Reproduce all of the data word for word.

------ Source data ------

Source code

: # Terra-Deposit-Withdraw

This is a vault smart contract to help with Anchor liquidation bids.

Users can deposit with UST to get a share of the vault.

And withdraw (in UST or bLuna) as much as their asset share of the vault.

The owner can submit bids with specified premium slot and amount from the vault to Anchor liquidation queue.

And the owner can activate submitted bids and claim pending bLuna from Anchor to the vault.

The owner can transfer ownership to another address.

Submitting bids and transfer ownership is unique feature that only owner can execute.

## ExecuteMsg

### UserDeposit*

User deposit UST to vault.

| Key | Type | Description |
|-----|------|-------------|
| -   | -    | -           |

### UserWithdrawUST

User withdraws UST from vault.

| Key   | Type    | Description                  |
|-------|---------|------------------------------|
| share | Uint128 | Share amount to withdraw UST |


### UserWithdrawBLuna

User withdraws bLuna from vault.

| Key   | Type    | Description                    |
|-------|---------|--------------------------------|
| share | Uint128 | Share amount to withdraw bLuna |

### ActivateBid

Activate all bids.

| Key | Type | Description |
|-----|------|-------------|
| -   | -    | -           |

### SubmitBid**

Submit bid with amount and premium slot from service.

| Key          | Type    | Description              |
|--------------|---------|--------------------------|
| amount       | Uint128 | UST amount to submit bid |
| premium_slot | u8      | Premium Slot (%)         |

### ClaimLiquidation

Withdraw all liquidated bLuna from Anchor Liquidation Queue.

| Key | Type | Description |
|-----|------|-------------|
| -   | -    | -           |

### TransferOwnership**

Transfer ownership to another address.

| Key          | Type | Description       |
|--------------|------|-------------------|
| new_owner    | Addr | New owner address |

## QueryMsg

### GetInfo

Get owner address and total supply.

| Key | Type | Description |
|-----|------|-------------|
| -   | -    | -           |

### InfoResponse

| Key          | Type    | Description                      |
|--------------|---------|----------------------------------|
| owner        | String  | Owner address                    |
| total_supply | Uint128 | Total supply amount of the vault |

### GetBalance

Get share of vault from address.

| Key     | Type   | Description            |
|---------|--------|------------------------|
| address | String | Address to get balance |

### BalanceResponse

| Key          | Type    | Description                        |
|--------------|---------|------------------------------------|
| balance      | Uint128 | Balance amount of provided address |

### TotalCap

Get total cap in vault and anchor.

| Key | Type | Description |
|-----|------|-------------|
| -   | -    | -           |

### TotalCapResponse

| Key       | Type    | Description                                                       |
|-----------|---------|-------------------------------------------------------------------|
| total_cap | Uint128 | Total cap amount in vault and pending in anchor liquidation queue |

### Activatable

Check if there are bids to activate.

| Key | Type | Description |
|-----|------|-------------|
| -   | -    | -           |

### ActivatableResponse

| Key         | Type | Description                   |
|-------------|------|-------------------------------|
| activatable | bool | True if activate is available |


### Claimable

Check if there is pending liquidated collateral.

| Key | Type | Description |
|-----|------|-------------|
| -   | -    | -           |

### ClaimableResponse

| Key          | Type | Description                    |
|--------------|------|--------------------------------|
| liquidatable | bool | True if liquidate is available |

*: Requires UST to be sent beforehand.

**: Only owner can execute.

------

# Response:
Source code

: # Terra-Deposit-Withdraw

This is a vault smart contract to help with Anchor liquidation bids.

Users can deposit with UST to get a share of the vault.

And withdraw (in UST or bLuna) as much as their asset share of the vault.

The owner can submit bids with specified premium slot and amount from the vault to Anchor liquidation queue.

And the owner can activate submitted bids and claim pending bLuna from Anchor to the vault.

The owner can transfer ownership to another address.

Submitting bids and transfer ownership is unique feature that only owner can execute.

## ExecuteMsg

### UserDeposit*

User deposit UST to vault.

| Key | Type | Description |
|-----|------|-------------|
| -   | -    | -           |

### UserWithdrawUST

User withdraws UST from vault.

| Key   | Type    | Description                  |
|-------|---------|------------------------------|
| share | Uint128 | Share amount to withdraw UST |


### UserWithdrawBLuna

User withdraws bLuna from vault.

| Key   | Type    | Description                    |
|-------|---------|--------------------------------|
| share | Uint128 | Share amount to withdraw bLuna |

### ActivateBid

Activate all bids.

| Key | Type | Description |
|-----|------|-------------|
| -   | -    | -           |

### SubmitBid**

Submit bid with amount and premium slot from service.

| Key          | Type    | Description              |
|--------------|---------|--------------------------|
| amount       | Uint128 | UST amount to submit bid |
| premium_slot | u8      | Premium Slot (%)         |

### ClaimLiquidation

Withdraw all liquidated bLuna from Anchor Liquidation Queue.

| Key | Type | Description |
|-----|------|-------------|
| -   | -    | -           |

### TransferOwnership**

Transfer ownership to another address.

| Key          | Type | Description       |
|--------------|------|-------------------|
| new_owner    | Addr | New owner address |

## QueryMsg

### GetInfo

Get owner address and total supply.

| Key | Type | Description |
|-----|------|-------------|
| -   | -    | -           |

### InfoResponse

| Key          | Type    | Description                      |
|--------------|---------|----------------------------------|
| owner        | String  | Owner address                    |
| total_supply | Uint128 | Total supply amount of the vault |

### GetBalance

Get share of vault from address.

| Key     | Type   | Description            |
|---------|--------|------------------------|
| address | String | Address to get balance |

### BalanceResponse

| Key          | Type    | Description                        |
|--------------|---------|------------------------------------|
| balance      | Uint128 | Balance amount of provided address |

### TotalCap

Get total cap in vault and anchor.

| Key | Type | Description |
|-----|------|-------------|
| -   | -    | -           |

### TotalCapResponse

| Key       | Type    | Description                                                       |
|-----------|---------|-------------------------------------------------------------------|
| total_cap | Uint128 | Total cap amount in vault and pending in anchor liquidation queue |

### Activatable

Check if there are bids to activate.

| Key | Type | Description |
|-----|------|-------------|
| -   | -    | -           |

### ActivatableResponse

| Key         | Type | Description                   |
|-------------|------|-------------------------------|
| activatable | bool | True if activate is available |


### Claimable

Check if there is pending liquidated collateral.

| Key | Type | Description |
|-----|------|-------------|
| -   | -    | -           |

### ClaimableResponse

| Key          | Type | Description                    |
|--------------|------|--------------------------------|
| liquidatable | bool | True if liquidate is available |

*: Requires UST to be sent beforehand.

**: Only owner can execute.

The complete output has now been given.